Nous essayons bien sûr nous les gens normaux, les gens sans problèmes, ceux qui peuvent continuer de jouer dans la cour, nous essayons bien sûr de faire semblant que rien ne bouge. Nous tenons à protéger notre vie privée ; nous disons que la politique, cela ne nous concerne pas, nous pensons que ce n’est pas notre travail, qu’il y en a d’autres, d’une autre race, pour faire cela, et qu’ils ont leurs propres règles du jeu. Nous prétendons que les jeux du pouvoir sont des jeux de grands, qu’ils sont difficiles, et que si beaucoup sont haïssables il y a aussi des personnages qui changent la donne : un Mandela, un Badinter, une Eva Joly, un Obama, une Emma Bonino permettent de justifier la présence de nombreux autres, qui ont les griffes aussi longues, mais pas la même éthique, pas les mêmes objectifs. Les plus lucides d’entre nous reconnaissent qu’ils n’ont pas la force, que c’est déjà suffisant de tenir, de travailler, de s’occuper de leurs enfants, de se prendre en charge. Ou encore que la politique est toujours un sujet qui fâche, et qu’ils préfèrent garder une neutralité bienveillante, un peu à la manière de la Suisse ! Les plus chanceux peuvent dire aussi que leur bonheur, souvent durement conquis, est plus important que tout le reste.

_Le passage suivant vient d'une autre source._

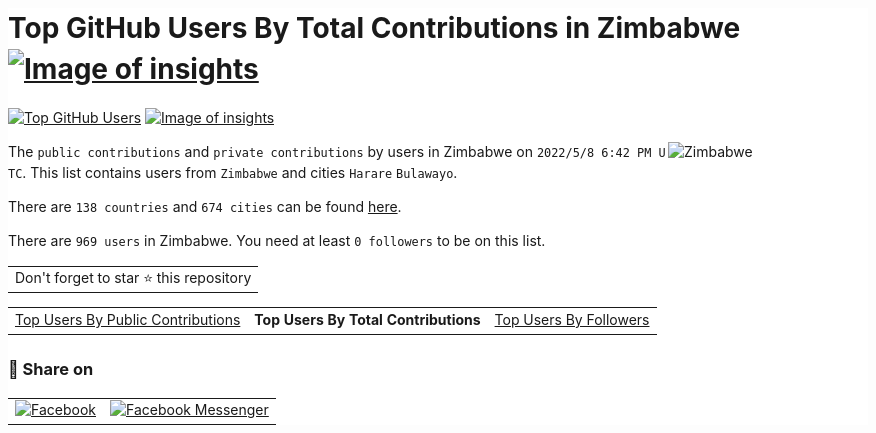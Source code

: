 # Top GitHub Users By Total Contributions in Zimbabwe [<img alt="Image of insights" src="https://github.com/gayanvoice/insights/blob/master/graph/373383893/small/week.png" height="24">](https://github.com/gayanvoice/insights/blob/master/readme/373383893/week.md)
[![Top GitHub Users](https://github.com/gayanvoice/top-github-users/actions/workflows/action.yml/badge.svg)](https://github.com/gayanvoice/top-github-users/actions/workflows/action.yml) [![Image of insights](https://github.com/gayanvoice/insights/blob/master/svg/373383893/badge.svg)](https://github.com/gayanvoice/insights/blob/master/readme/373383893/week.md)

<a href="https://gayanvoice.github.io/top-github-users/index.html">
	<img align="right" width="200" src="https://upload.wikimedia.org/wikipedia/commons/6/6a/Flag_of_Zimbabwe.svg" alt="Zimbabwe">
</a>

The `public contributions` and `private contributions` by users in Zimbabwe on `2022/5/8 6:42 PM UTC`. This list contains users from `Zimbabwe` and cities `Harare` `Bulawayo`.

There are `138 countries` and `674 cities` can be found [here](https://github.com/gayanvoice/top-github-users).

There are `969 users`  in Zimbabwe. You need at least `0 followers` to be on this list.

<table>
	<tr>
		<td>
			Don't forget to star ⭐ this repository
		</td>
	</tr>
</table>

<table>
	<tr>
		<td>
			<a href="https://github.com/gayanvoice/top-github-users/blob/main/markdown/public_contributions/zimbabwe.md">Top Users By Public Contributions</a>
		</td>
		<td>
			<strong>Top Users By Total Contributions</strong>
		</td>
		<td>
			<a href="https://github.com/gayanvoice/top-github-users/blob/main/markdown/followers/zimbabwe.md">Top Users By Followers</a>
		</td>
	</tr>
</table>

### 🚀 Share on

<table>
	<tr>
		<td>
			<a href="https://web.facebook.com/sharer.php?t=Top%20GitHub%20Users%20By%20Total%20Contributions%20in%20Zimbabwe&u=https://github.com/gayanvoice/top-github-users/blob/main/markdown/total_contributions/zimbabwe.md&_rdc=1&_rdr">
				<img src="https://github.com/gayanvoice/github-active-users-monitor/raw/master/public/images/icons/facebook.svg" height="48" width="48" alt="Facebook"/>
			</a>
		</td>
		<td>
			<a href="https://www.facebook.com/dialog/send?link=https://github.com/gayanvoice/top-github-users/blob/main/markdown/total_contributions/zimbabwe.md&app_id=291494419107518&redirect_uri=https://github.com/gayanvoice/top-github-users/blob/main/markdown/total_contributions/zimbabwe.md">
				<img src="https://github.com/gayanvoice/github-active-users-monitor/raw/master/public/images/icons/facebook_messenger.svg" height="48" width="48" alt="Facebook Messenger"/>
			</a>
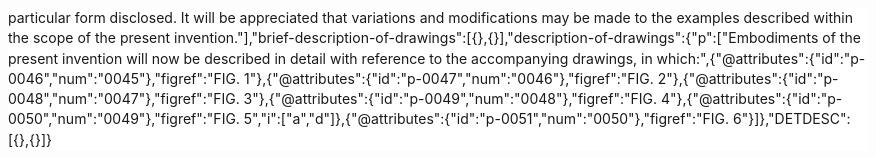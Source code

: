 particular form disclosed. It will be appreciated that variations and modifications may be made to the examples described within the scope of the present invention."],"brief-description-of-drawings":[{},{}],"description-of-drawings":{"p":["Embodiments of the present invention will now be described in detail with reference to the accompanying drawings, in which:",{"@attributes":{"id":"p-0046","num":"0045"},"figref":"FIG. 1"},{"@attributes":{"id":"p-0047","num":"0046"},"figref":"FIG. 2"},{"@attributes":{"id":"p-0048","num":"0047"},"figref":"FIG. 3"},{"@attributes":{"id":"p-0049","num":"0048"},"figref":"FIG. 4"},{"@attributes":{"id":"p-0050","num":"0049"},"figref":"FIG. 5","i":["a","d"]},{"@attributes":{"id":"p-0051","num":"0050"},"figref":"FIG. 6"}]},"DETDESC":[{},{}]}
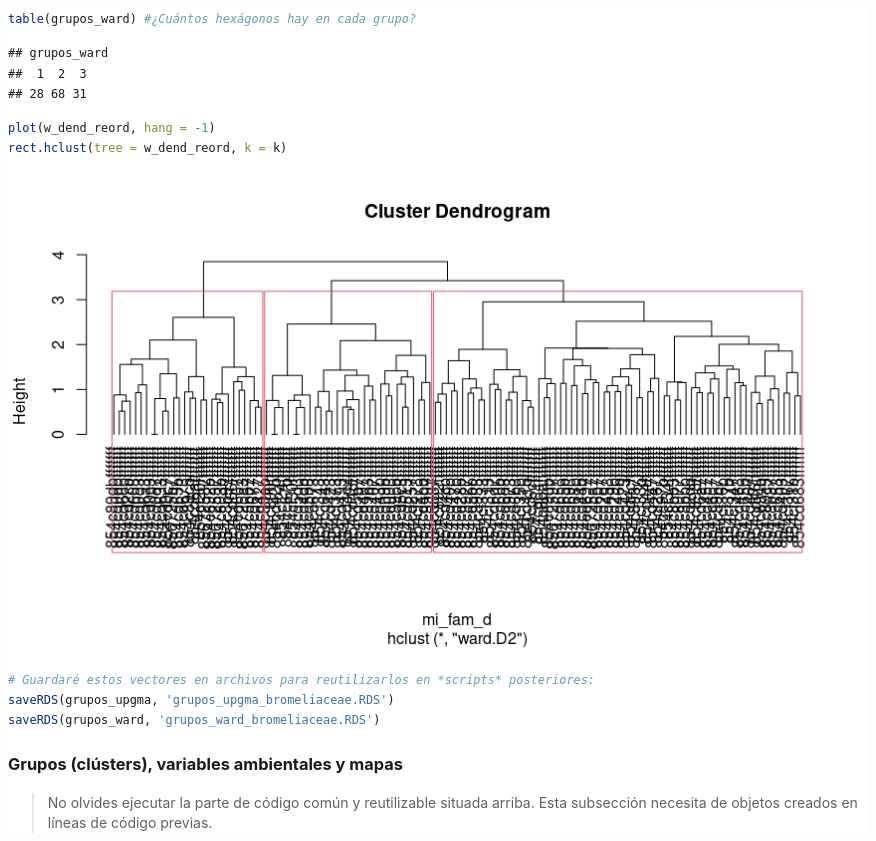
 ``` r
table(grupos_ward) #¿Cuántos hexágonos hay en cada grupo?
```

    ## grupos_ward
    ##  1  2  3 
    ## 28 68 31

``` r
plot(w_dend_reord, hang = -1)
rect.hclust(tree = w_dend_reord, k = k)
```

![](practica-99-tu-manuscrito-3-resultados-bromeliaceae_files/figure-gfm/unnamed-chunk-14-2.png)

``` r
# Guardaré estos vectores en archivos para reutilizarlos en *scripts* posteriores: 
saveRDS(grupos_upgma, 'grupos_upgma_bromeliaceae.RDS')
saveRDS(grupos_ward, 'grupos_ward_bromeliaceae.RDS')
```

### Grupos (clústers), variables ambientales y mapas

> No olvides ejecutar la parte de código común y reutilizable situada
> arriba. Esta subsección necesita de objetos creados en líneas de
> código previas.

Et peut-être n’ont-ils pas tort. Peut-être même sont-ils de bonne foi quand ils érigent des digues pour ne pas être envahis.

Après tout, tellement de mondes coexistent, un peu à la manière des plages horaires à la télévision ou à la radio, où une émission de divertissement suit un débat politique, où les résultats d’un match de tennis précèdent l’annonce de milliers de morts quelque part dans le monde. Les digues apparaissent solides. Elles ont la force du clivage et de l’instinct de survie. Peu d’artistes finalement, de penseurs, d’acteurs sociaux, de professionnels s’autorisent à les franchir et à regarder au-delà de leur place assignée. Mieux vaut y rester, à cette place, si l’on veut durer tranquille. Pourtant le regard venu d’ailleurs est fécond, et souvent, la poésie d’un dessin animé - voyez "Wall-e" par exemple -, le regard d’un biologiste sur le comportement en société, une peinture, une analyse décalée, une chanson, une parole qui vient d’un endroit inattendu amènent de la conscience et du changement là où la pensée s’était rigidifiée. Ces trop rares personnes entendent le bruit qui vient, elles essayent de le faire savoir.

Derrière les digues, la mer gronde.

L’entendez-vous ?

 

 

 

 

 

 

 

 

 

 

 

 

 

 

 



[1] « Ces fous qui nous gouvernent », Hors Série Courrier International  juillet 2009, et livre de Pascal de Sutter.